OmniHuman-1 is built around a unified Diffusion Transformer backbone that learns to turn a static reference image and motion cues (such as audio) into a realistic human video. It starts from a pre-trained text-to-video model (Seaweed/MMDiT) and simultaneously handles multiple types of conditioning signals.
OmniHuman-1 integrates appearance, lip movement, gestures, and full-body motion in a single end-to-end network.
It employs an innovative three-stage “omni-conditions” training:
- Learning general motions from text
- Refining lip sync and head movements from audio
- Mastering full-body dynamics from pose information.
This design allows the model to leverage massive datasets, resulting in lifelike videos that sync speech, gestures, and object interactions.
OmniHuman-1 lip sync videos
The advantages of the OmniHuman-1 model are:
- Realistic human motion matching the audio input – speech, singing, etc.
- Arbitrary video length.
- Animating diverse image styles – realistic photo, anime, painting, etc.
Generate OmniHuman-1 videos
The OmniHuman-1 model is currently available on CapCut’s Dreamina video generation service.
Step 1: Access the video service
Visit Dreamina from CapCut.

Select Lip Sync under the AI Avatar generator.
You can create or use an existing CapCut account to log in.
You should have enough free credits to generate a lip sync video.
Step 2: Upload an image
Upload an image you want to animate to the Character image canvas.

Step 3: Enter the lip sync speech
Enter a speech you want the character to say.

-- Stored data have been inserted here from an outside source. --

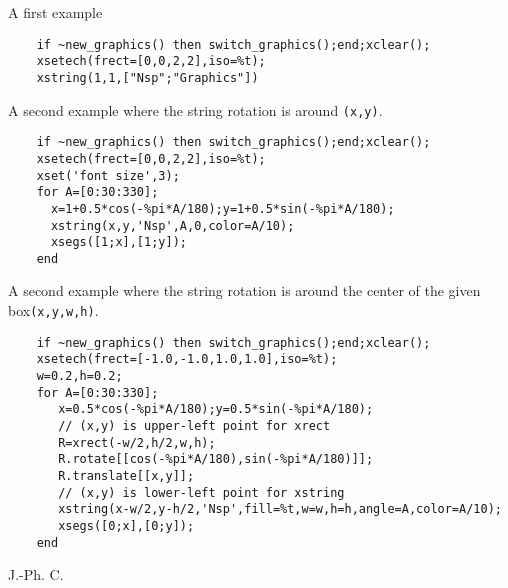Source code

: \begin{examples}

\noindent A first example

  \begin{Verbatim}
    if ~new_graphics() then switch_graphics();end;xclear();
    xsetech(frect=[0,0,2,2],iso=%t);
    xstring(1,1,["Nsp";"Graphics"])
  \end{Verbatim}

\noindent A second example where the string rotation is around \verb!(x,y)!.

  \begin{Verbatim}
    if ~new_graphics() then switch_graphics();end;xclear();
    xsetech(frect=[0,0,2,2],iso=%t);
    xset('font size',3);
    for A=[0:30:330];
      x=1+0.5*cos(-%pi*A/180);y=1+0.5*sin(-%pi*A/180);
      xstring(x,y,'Nsp',A,0,color=A/10);
      xsegs([1;x],[1;y]);
    end
  \end{Verbatim}

\noindent A second example where the string rotation is around the center of the
  given box\verb!(x,y,w,h)!.

  \begin{Verbatim}
    if ~new_graphics() then switch_graphics();end;xclear();
    xsetech(frect=[-1.0,-1.0,1.0,1.0],iso=%t);
    w=0.2,h=0.2;
    for A=[0:30:330];
       x=0.5*cos(-%pi*A/180);y=0.5*sin(-%pi*A/180);
       // (x,y) is upper-left point for xrect
       R=xrect(-w/2,h/2,w,h);
       R.rotate[[cos(-%pi*A/180),sin(-%pi*A/180)]];
       R.translate[[x,y]];
       // (x,y) is lower-left point for xstring
       xstring(x-w/2,y-h/2,'Nsp',fill=%t,w=w,h=h,angle=A,color=A/10);
       xsegs([0;x],[0;y]);
    end
  \end{Verbatim}

\end{examples}

\begin{manseealso}
     
\end{manseealso}


\begin{authors}
  J.-Ph. C.
\end{authors}
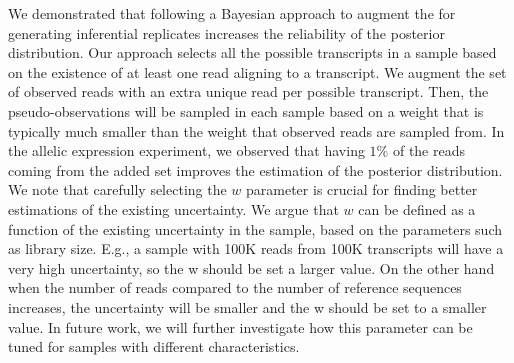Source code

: We demonstrated that following a Bayesian approach to augment the \boots for generating
inferential replicates increases the reliability of the posterior distribution.
Our approach selects all the possible transcripts in a sample based on the existence of at least
one read aligning to a transcript. We augment the set of observed
reads with an extra unique read per possible transcript. Then, the pseudo-observations will be
sampled in each \boot sample based on a weight that is typically much smaller than the weight that
observed reads are sampled from. 
In the allelic expression experiment, we observed that having $1\%$
of the reads coming from the added set improves the estimation of the posterior distribution.
We note that carefully selecting the $w$ parameter is crucial for finding better estimations of 
the existing uncertainty. We argue that $w$ can be defined as a function of the existing uncertainty
in the sample, based on the parameters such as library size. E.g., a sample with 100K reads from 100K
transcripts will have a very high uncertainty, so the w should be set a larger value. On the other hand
when the number of reads compared to the number of reference sequences increases, the uncertainty will
be smaller and the w should be set to a smaller value. In future work, we will further investigate 
how this parameter can be tuned for samples with different characteristics.


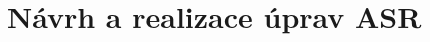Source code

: \ifdefined\CELE
\else

\fi

\chapter{Návrh a realizace úprav ASR}
\label{chap:realisation}












\ifdefined\CELE
\else

\fi
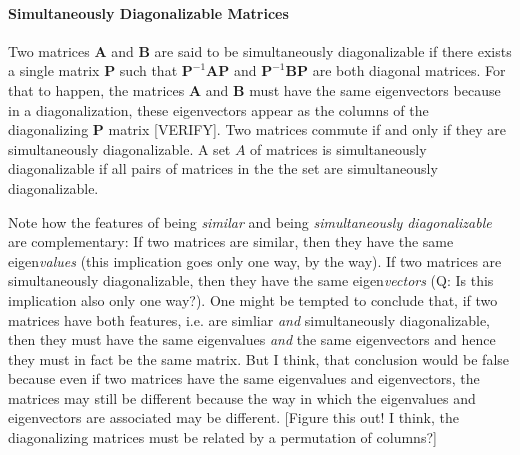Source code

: 




\paragraph{Simultaneously Diagonalizable Matrices}
Two matrices $\mathbf{A}$ and $\mathbf{B}$ are said to be simultaneously diagonalizable if there exists a single matrix $\mathbf{P}$ such that $\mathbf{P}^{-1} \mathbf{A} \mathbf{P}$ and  $\mathbf{P}^{-1} \mathbf{B} \mathbf{P}$ are both diagonal matrices. For that to happen, the matrices $\mathbf{A}$ and $\mathbf{B}$ must have the same eigenvectors because in a diagonalization, these eigenvectors appear as the columns of the diagonalizing $\mathbf{P}$ matrix [VERIFY]. Two matrices commute if and only if they are simultaneously diagonalizable. A set $A$ of matrices is simultaneously diagonalizable if all pairs of matrices in the the set are simultaneously diagonalizable.  


\medskip
Note how the features of being \emph{similar} and being \emph{simultaneously diagonalizable} are complementary: If two matrices are similar, then they have the same eigen\emph{values} (this implication goes only one way, by the way). If two matrices are simultaneously diagonalizable, then they have the same eigen\emph{vectors} (Q: Is this implication also only one way?). One might be tempted to conclude that, if two matrices have both features, i.e. are simliar \emph{and} simultaneously diagonalizable, then they must have the same eigenvalues \emph{and} the same eigenvectors and hence they must in fact be the same matrix. But I think, that conclusion would be false because even if two matrices have the same eigenvalues and eigenvectors, the matrices may still be different because the way in which the eigenvalues and eigenvectors are associated may be different. [Figure this out! I think, the diagonalizing matrices must be related by a permutation of columns?]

For example:
I thought a thought. But the thought I thought wasn’t the thought I thought I thought. If the thought I thought I thought had been the thought I thought, I wouldn’t have thought I thought.

Step 4: Select a voice
Choose a voice you like under text-to-speech.

Step 5: Generate a video
Click Generate.
AI Avatar generator is disabled, do you know if there are restrictions that apply per country or region? Or is it temporarily disabled for everyone?
Thanks for introducing this to us, Andrew, it’s a really interesting and high quality model. I’d say it’s better than the Kling 1.6 and 2.0 models with lip synch in terms of the naturalness of the face while speaking. On a couple of tries it doesn’t seem to do as well as those models in retaining movement of the body or other movement in the scene, though, and perhaps needs more active prompting of those elements. Queueing time is ~40 mins on the free plan – I’d hope it was much less on the paid plans and interested from anyone subscribing to hear if that’s the case.
The image generation section of the Dreamina site also seems good. They have a model called Seedream 3.0 which seems as good as flux dev on some of my prompts.